Criar e avaliar soluções de IA acessíveis
Embora a IA generativa possa aumentar muito a produtividade de pessoas com deficiência, ela pode representar os seguintes desafios e riscos para a acessibilidade se não for desenvolvida de forma responsável:
- Preconceitos: As suposições ou preferências injustas ou imprecisas que afetam os dados, algoritmos ou resultados da IA generativa. Um exemplo de preconceito é a falta de representação ou diversidade de pessoas com deficiência nos conjuntos de dados ou modelos usados para IA generativa. Essa situação pode levar a saídas imprecisas, inadequadas ou prejudiciais.

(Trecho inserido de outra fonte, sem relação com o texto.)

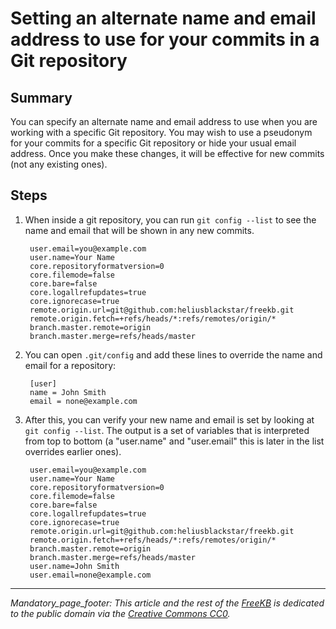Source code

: # Setting an alternate name and email address to use for your commits in a Git repository

## Summary
You can specify an alternate name and email address to use when you are working with a specific Git repository.  You may wish to use a pseudonym for your commits for a specific Git repository or hide your usual email address.  Once you make these changes, it will be effective for new commits (not any existing ones).

## Steps
1. When inside a git repository, you can run `git config --list` to see the name and email that will be shown in any new commits.  

        user.email=you@example.com
        user.name=Your Name
        core.repositoryformatversion=0
        core.filemode=false
        core.bare=false
        core.logallrefupdates=true
        core.ignorecase=true
        remote.origin.url=git@github.com:heliusblackstar/freekb.git
        remote.origin.fetch=+refs/heads/*:refs/remotes/origin/*
        branch.master.remote=origin
        branch.master.merge=refs/heads/master

1. You can open `.git/config` and add these lines to override the name and email for a repository:

        [user]
        name = John Smith
        email = none@example.com

1. After this, you can verify your new name and email is set by looking at `git config --list`.  The output is a set of variables that is interpreted from top to bottom (a "user.name" and "user.email" this is later in the list overrides earlier ones).

        user.email=you@example.com
        user.name=Your Name
        core.repositoryformatversion=0
        core.filemode=false
        core.bare=false
        core.logallrefupdates=true
        core.ignorecase=true
        remote.origin.url=git@github.com:heliusblackstar/freekb.git
        remote.origin.fetch=+refs/heads/*:refs/remotes/origin/*
        branch.master.remote=origin
        branch.master.merge=refs/heads/master
        user.name=John Smith
        user.email=none@example.com


*** 
_Mandatory_page_footer: This article and the rest of the [FreeKB](../README.md) is dedicated to the public domain via the [Creative Commons CC0](../LICENSE.md)._


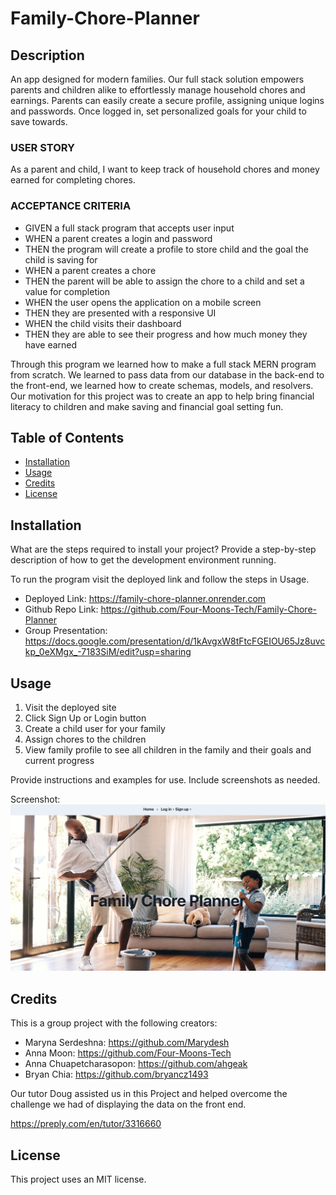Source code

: # Family-Chore-Planner

## Description

An app designed for modern families. Our full stack solution empowers parents and children alike to effortlessly manage household chores and earnings. Parents can easily create a secure profile, assigning unique logins and passwords. Once logged in, set personalized goals for your child to save towards.

### USER STORY

As a parent and child, I want to keep track of household chores and money earned for completing chores.

### ACCEPTANCE CRITERIA

- GIVEN a full stack program that accepts user input
- WHEN a parent creates a login and password
- THEN the program will create a profile to store child and the goal the child is saving for 
- WHEN a parent creates a chore
- THEN the parent will be able to assign the chore to a child and set a value for completion
- WHEN the user opens the application on a mobile screen
- THEN they are presented with a responsive UI
- WHEN the child visits their dashboard
- THEN they are able to see their progress and how much money they have earned

Through this program we learned how to make a full stack MERN program from scratch. We learned to pass data from our database in the back-end to the front-end, we learned how to create schemas, models, and resolvers. Our motivation for this project was to create an app to help bring financial literacy to children and make saving and financial goal setting fun.

## Table of Contents

- [Installation](#installation)
- [Usage](#usage)
- [Credits](#credits)
- [License](#license)

## Installation

What are the steps required to install your project? Provide a step-by-step description of how to get the development environment running.

To run the program visit the deployed link and follow the steps in Usage.

- Deployed Link: https://family-chore-planner.onrender.com 
- Github Repo Link: https://github.com/Four-Moons-Tech/Family-Chore-Planner 
- Group Presentation: https://docs.google.com/presentation/d/1kAvgxW8tFtcFGEIOU65Jz8uvckp_0eXMgx_-7183SiM/edit?usp=sharing 

## Usage

1. Visit the deployed site
2. Click Sign Up or Login button
3. Create a child user for your family
4. Assign chores to the children
5. View family profile to see all children in the family and their goals and current progress

Provide instructions and examples for use. Include screenshots as needed.

Screenshot:
![Screenshot of program](./client/public/images/family-chore-planner-screenshot.png)

## Credits

This is a group project with the following creators:

- Maryna Serdeshna: https://github.com/Marydesh 
- Anna Moon: https://github.com/Four-Moons-Tech 
- Anna Chuapetcharasopon: https://github.com/ahgeak 
- Bryan Chia: https://github.com/bryancz1493 


Our tutor Doug assisted us in this Project and helped overcome the challenge we had of displaying the data on the front end. 

https://preply.com/en/tutor/3316660



## License

This project uses an MIT license.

- Capacitimos: A discriminação ou opressão contra pessoas com deficiência, com base no pressuposto de que são inferiores ou menos capazes do que as outras. Um exemplo de capacitismo é a exclusão ou marginalização de pessoas com deficiência no design, no desenvolvimento ou na avaliação da IA generativa para acessibilidade. Essa exclusão impede que pessoas com deficiência tenham voz ou escolha nas soluções que as afetam.
É importante considerar as implicações éticas e sociais da IA generativa para a acessibilidade e envolver pessoas com deficiência como cocriadores e partes interessadas no processo. A IA generativa pode então se tornar uma ferramenta para capacitar e habilitar pessoas com deficiências, em vez de uma fonte de danos ou discriminação.
Princípios de design inclusivo para soluções de IA
A criação de soluções de IA acessíveis exige a compreensão das necessidades e dos contextos específicos do usuário e a aplicação dos princípios de design inclusivo.
O teste e a avaliação do usuário são essenciais para garantir que soluções de IA acessíveis e inclusivas atendam às expectativas e requisitos do usuário e não produzam consequências ou danos não intencionais. O teste e a avaliação do usuário devem envolver uma amostra diversificada e representativa dos usuários, que podem contribuir com comentários sobre usabilidade, utilidade e desejabilidade de uma solução.
Os desenvolvedores podem realizar testes e avaliação de usuários por meio de vários métodos, dependendo das perguntas e metas de pesquisa. Os métodos podem incluir entrevistas, pesquisas, observações ou experimentos.
Os resultados do teste e da avaliação do usuário devem fundamentar o aprimoramento e o aperfeiçoamento da solução.